Personal information
- Date of birth: 31 January 1965 (age 61)
- Place of birth: Vranje, SR Serbia, SFR Yugoslavia
- Height: 1.79 m (5 ft 10 in)
- Position: Midfielder

Youth career
- Dinamo Vranje

Senior career*
- Years: Team / Apps / (Gls)
- 1984–1991: Red Star Belgrade / 105 / (16)
- 1986–1987: → Footscray JUST (loan) / 25 / (3)
- 1987: → Rad (loan) / 5 / (0)
- 1988: → Radnički Niš (loan) / 16 / (6)
- 1992–1994: Mallorca / 95 / (27)
- 1994–1996: Betis / 72 / (7)
- 1997: Atlante / 16 / (2)
- 1997–1998: Vitória Setúbal / 16 / (0)
- Total:  / 350 / (61)

International career
- 1990: Yugoslavia / 1 / (0)

= Vlada Stošić =

Serbian retired footballer (born 1965)

Vlada Stošić (Влада Стошић; born 31 January 1965) is a Serbian former professional footballer who played as a midfielder.

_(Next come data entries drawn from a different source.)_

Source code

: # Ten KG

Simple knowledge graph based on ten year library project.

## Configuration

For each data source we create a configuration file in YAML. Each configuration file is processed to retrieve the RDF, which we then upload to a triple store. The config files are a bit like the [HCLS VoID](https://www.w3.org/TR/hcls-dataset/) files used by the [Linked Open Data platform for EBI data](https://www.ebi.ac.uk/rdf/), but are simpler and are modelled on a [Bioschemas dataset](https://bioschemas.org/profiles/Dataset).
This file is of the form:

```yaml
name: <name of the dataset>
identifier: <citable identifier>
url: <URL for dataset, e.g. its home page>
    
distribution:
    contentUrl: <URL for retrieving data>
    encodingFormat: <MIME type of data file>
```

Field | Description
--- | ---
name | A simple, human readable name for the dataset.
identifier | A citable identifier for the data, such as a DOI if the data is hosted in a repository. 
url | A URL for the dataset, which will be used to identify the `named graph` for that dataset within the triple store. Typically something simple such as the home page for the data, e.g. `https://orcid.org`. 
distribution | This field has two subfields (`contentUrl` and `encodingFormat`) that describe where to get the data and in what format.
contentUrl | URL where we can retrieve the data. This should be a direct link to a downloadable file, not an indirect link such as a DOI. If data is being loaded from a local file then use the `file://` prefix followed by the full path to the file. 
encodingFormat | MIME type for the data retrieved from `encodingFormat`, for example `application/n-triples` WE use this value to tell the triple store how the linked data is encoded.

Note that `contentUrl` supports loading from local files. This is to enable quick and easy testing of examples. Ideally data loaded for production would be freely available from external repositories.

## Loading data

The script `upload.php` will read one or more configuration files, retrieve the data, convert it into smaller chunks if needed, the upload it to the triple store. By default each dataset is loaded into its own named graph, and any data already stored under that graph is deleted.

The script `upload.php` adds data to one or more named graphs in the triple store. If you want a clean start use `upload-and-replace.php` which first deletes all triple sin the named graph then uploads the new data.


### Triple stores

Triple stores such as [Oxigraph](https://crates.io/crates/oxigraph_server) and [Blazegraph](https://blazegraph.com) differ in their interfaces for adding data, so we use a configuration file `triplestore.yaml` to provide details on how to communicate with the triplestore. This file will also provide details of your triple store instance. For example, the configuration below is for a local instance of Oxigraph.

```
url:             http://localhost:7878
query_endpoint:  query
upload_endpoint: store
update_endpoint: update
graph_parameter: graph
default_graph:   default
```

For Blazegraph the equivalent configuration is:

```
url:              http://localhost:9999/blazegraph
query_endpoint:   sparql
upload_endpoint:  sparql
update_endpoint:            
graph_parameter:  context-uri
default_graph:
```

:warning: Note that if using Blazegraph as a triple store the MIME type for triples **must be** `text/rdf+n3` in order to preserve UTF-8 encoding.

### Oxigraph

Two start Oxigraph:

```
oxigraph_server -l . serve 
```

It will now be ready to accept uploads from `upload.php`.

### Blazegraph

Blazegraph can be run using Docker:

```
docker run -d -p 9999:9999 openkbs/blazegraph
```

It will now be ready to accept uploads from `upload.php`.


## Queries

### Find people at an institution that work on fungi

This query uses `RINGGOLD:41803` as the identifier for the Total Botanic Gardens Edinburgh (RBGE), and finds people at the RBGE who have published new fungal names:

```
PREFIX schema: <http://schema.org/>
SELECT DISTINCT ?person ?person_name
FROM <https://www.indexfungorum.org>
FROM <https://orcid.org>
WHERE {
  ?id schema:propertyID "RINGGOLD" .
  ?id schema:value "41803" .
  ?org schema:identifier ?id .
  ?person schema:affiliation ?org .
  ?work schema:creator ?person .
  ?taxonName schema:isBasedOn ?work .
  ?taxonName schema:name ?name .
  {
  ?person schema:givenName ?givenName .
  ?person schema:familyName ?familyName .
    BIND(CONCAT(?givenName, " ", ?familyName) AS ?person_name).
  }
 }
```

He is best known for his spell with Red Star Belgrade in the 1980s and 1990s, being part of the side's European Cup victory in 1991.

==Club career==
Stošić was born in Vranje, Socialist Federal Republic of Yugoslavia. During his early career he represented Red Star Belgrade, who also loaned him to FK Rad, FK Radnicki Nis and a club in Australia. In Red Star's 1990–91 victorious campaign in the European Cup, he played the last minutes of the final match, which went into extra time as the team emerged victorious over Olympique de Marseille after a penalty shootout.

Stošić played in the last edition of the Yugoslavian League before he left for Spain in January 1992, where he proceeded to be an undisputed starter for both RCD Mallorca and Real Betis, although he was relegated in his debut season with the former. After failing to feature in the first half of 1996–97 with the latter, he moved to Mexico with Atlante FC, where he teamed up with former Red Star teammate Miodrag Belodedici; he closed out his career the ensuing summer at the age of 33, with Portugal's Vitória de Setúbal.

Stošić returned to Betis in 2010, working with the Andalusians as director of football. He was relieved of his duties on 22 December 2013, shortly after manager Pepe Mel, due to poor results.

==International career==
On 12 September 1990, Stošić earned his sole cap for Yugoslavia, in Belfast against Northern Ireland: it consisted of one minute, as he came on as a substitute for Dragan Stojković in a 2–0 win for the UEFA Euro 1992 qualifiers, with the nation winning its group but not being allowed to participate.